Tuesday, February 10, 2004

Grace

I was at the pool yesterday, beating the crap out of myself once again.  (The other day, a lady in the next lane said, "My, you sure work hard with all those weights and things."  My reply was, "Sometimes I win, sometimes they win."  Cracked up the lifeguard.)

One of the young women who works out at the pool is missing her right leg from about five inches below her knee joint.  She doesn't let it stop her, though...  She looks a lot better in her bathing suit than I do in mine!   She's completely unselfconscious about her leg.  Yesterday, on the way back to the locker room after her swim, she stopped to talk to a little guy in the kids' pool.  She was congratulating him on how far he could swim...said pretty soon he'd be swimming in the big pool.  

"Where's your leg?"  he asked, as kids will inevitably do.

"It's in there (the locker room) waiting for me.  It's a fake one, so I can't get it wet.  I have to take it off when I swim."
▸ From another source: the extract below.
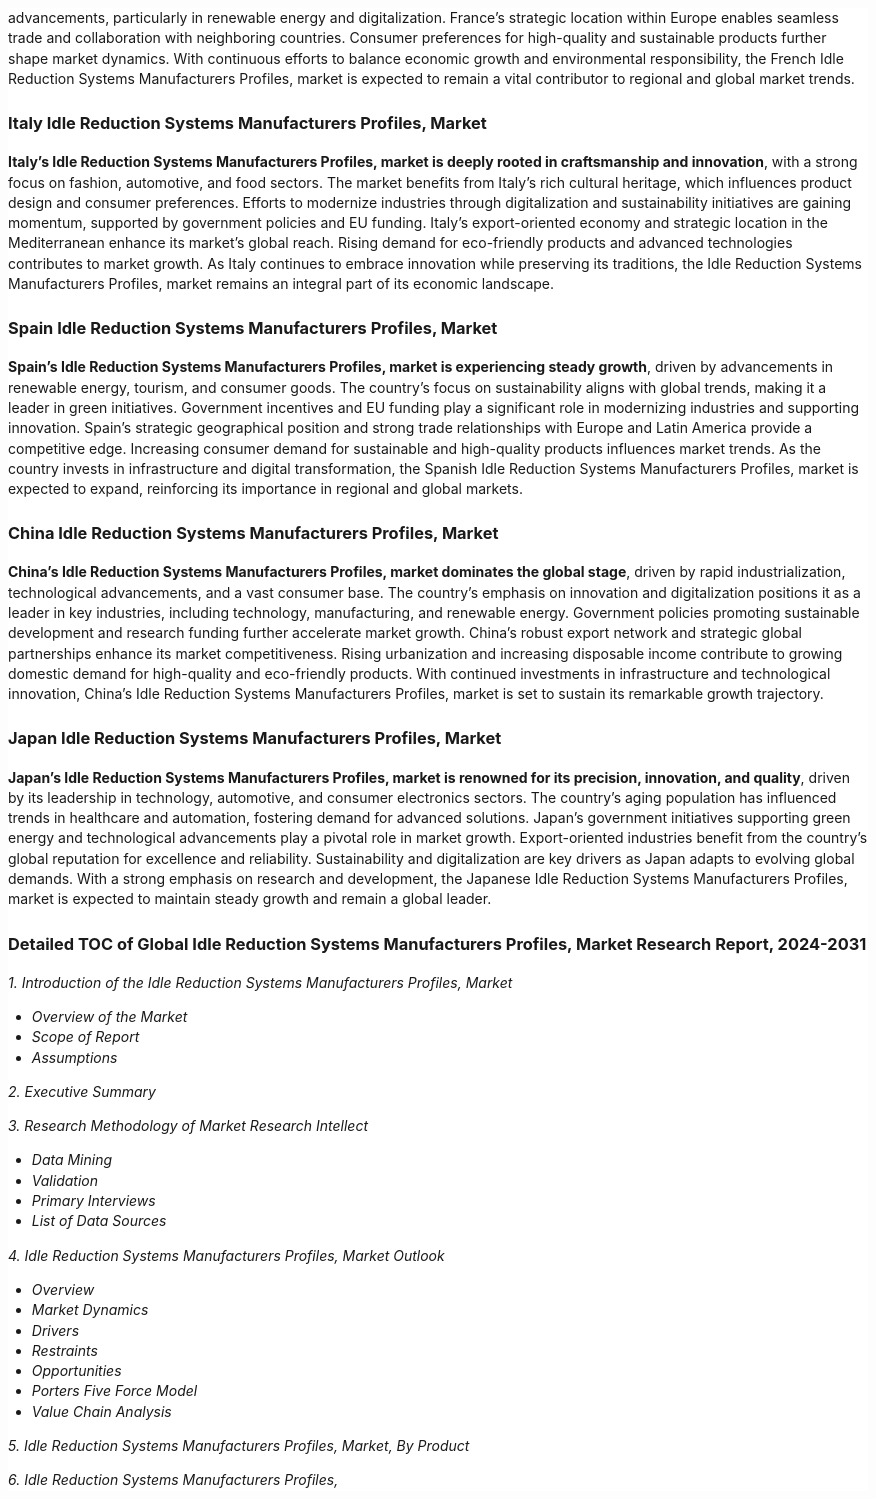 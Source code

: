 advancements, particularly in renewable energy and digitalization. France&rsquo;s strategic location within Europe enables seamless trade and collaboration with neighboring countries. Consumer preferences for high-quality and sustainable products further shape market dynamics. With continuous efforts to balance economic growth and environmental responsibility, the French Idle Reduction Systems Manufacturers Profiles, market is expected to remain a vital contributor to regional and global market trends.</p><h3><strong>Italy Idle Reduction Systems Manufacturers Profiles, Market</strong></h3><p><strong>Italy&rsquo;s Idle Reduction Systems Manufacturers Profiles, market is deeply rooted in craftsmanship and innovation</strong>, with a strong focus on fashion, automotive, and food sectors. The market benefits from Italy&rsquo;s rich cultural heritage, which influences product design and consumer preferences. Efforts to modernize industries through digitalization and sustainability initiatives are gaining momentum, supported by government policies and EU funding. Italy&rsquo;s export-oriented economy and strategic location in the Mediterranean enhance its market&rsquo;s global reach. Rising demand for eco-friendly products and advanced technologies contributes to market growth. As Italy continues to embrace innovation while preserving its traditions, the Idle Reduction Systems Manufacturers Profiles, market remains an integral part of its economic landscape.</p><h3><strong>Spain Idle Reduction Systems Manufacturers Profiles, Market</strong></h3><p><strong>Spain&rsquo;s Idle Reduction Systems Manufacturers Profiles, market is experiencing steady growth</strong>, driven by advancements in renewable energy, tourism, and consumer goods. The country&rsquo;s focus on sustainability aligns with global trends, making it a leader in green initiatives. Government incentives and EU funding play a significant role in modernizing industries and supporting innovation. Spain&rsquo;s strategic geographical position and strong trade relationships with Europe and Latin America provide a competitive edge. Increasing consumer demand for sustainable and high-quality products influences market trends. As the country invests in infrastructure and digital transformation, the Spanish Idle Reduction Systems Manufacturers Profiles, market is expected to expand, reinforcing its importance in regional and global markets.</p><h3><strong>China Idle Reduction Systems Manufacturers Profiles, Market</strong></h3><p><strong>China&rsquo;s Idle Reduction Systems Manufacturers Profiles, market dominates the global stage</strong>, driven by rapid industrialization, technological advancements, and a vast consumer base. The country&rsquo;s emphasis on innovation and digitalization positions it as a leader in key industries, including technology, manufacturing, and renewable energy. Government policies promoting sustainable development and research funding further accelerate market growth. China&rsquo;s robust export network and strategic global partnerships enhance its market competitiveness. Rising urbanization and increasing disposable income contribute to growing domestic demand for high-quality and eco-friendly products. With continued investments in infrastructure and technological innovation, China&rsquo;s Idle Reduction Systems Manufacturers Profiles, market is set to sustain its remarkable growth trajectory.</p><h3><strong>Japan Idle Reduction Systems Manufacturers Profiles, Market</strong></h3><p><strong>Japan&rsquo;s Idle Reduction Systems Manufacturers Profiles, market is renowned for its precision, innovation, and quality</strong>, driven by its leadership in technology, automotive, and consumer electronics sectors. The country&rsquo;s aging population has influenced trends in healthcare and automation, fostering demand for advanced solutions. Japan&rsquo;s government initiatives supporting green energy and technological advancements play a pivotal role in market growth. Export-oriented industries benefit from the country&rsquo;s global reputation for excellence and reliability. Sustainability and digitalization are key drivers as Japan adapts to evolving global demands. With a strong emphasis on research and development, the Japanese Idle Reduction Systems Manufacturers Profiles, market is expected to maintain steady growth and remain a global leader.</p><h3><span class="">Detailed TOC of Global Idle Reduction Systems Manufacturers Profiles, Market Research Report, 2024-2031</span></h3><p><em><span class="font-[700]">1. Introduction of the Idle Reduction Systems Manufacturers Profiles, Market</span></em></p><ul><li><em><span class="">Overview of the Market</span></em></li><li><em><span class="">Scope of Report</span></em></li><li><em><span class="">Assumptions</span></em></li></ul><p><em><span class="font-[700]">2. Executive Summary</span></em></p><p><em><span class="font-[700]">3. Research Methodology of Market Research Intellect</span></em></p><ul><li><em><span class="">Data Mining</span></em></li><li><em><span class="">Validation</span></em></li><li><em><span class="">Primary Interviews</span></em></li><li><em><span class="">List of Data Sources</span></em></li></ul><p><em><span class="font-[700]">4. Idle Reduction Systems Manufacturers Profiles, Market Outlook</span></em></p><ul><li><em><span class="">Overview</span></em></li><li><em><span class="">Market Dynamics</span></em></li><li><em><span class="">Drivers</span></em></li><li><em><span class="">Restraints</span></em></li><li><em><span class="">Opportunities</span></em></li><li><em><span class="">Porters Five Force Model</span></em></li><li><em><span class="">Value Chain Analysis</span></em></li></ul><p><em><span class="font-[700]">5. Idle Reduction Systems Manufacturers Profiles, Market, By Product</span></em></p><p><em><span class="font-[700]">6. Idle Reduction Systems Manufacturers Profiles,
She took it right in her stride, as if it was the most natural thing in the world to be missing a leg.  What grace in the face of adversity!  It made me wonder what I would be doing if the same thing happened to me.  I probably wouldn't be seen in a swimsuit in public, much  less stopping to talk to little kids in the shallow pool.  I KNOW I wouldn't have been able to deal with the questions.  This girl deserves a medal or something.  What an ambassador for people with disabilites...and you know, I bet she doesn't think of herself as disabled at all.

Just goes to show that the challenges really do go to those who can handle them the best.  Or that a heaping helping of grace goes along with them.     

4 comments:

  1. She sounds like a great woman. She's the perfect example of how it is not important what has happened to you so much as how you deal with what has happened to you.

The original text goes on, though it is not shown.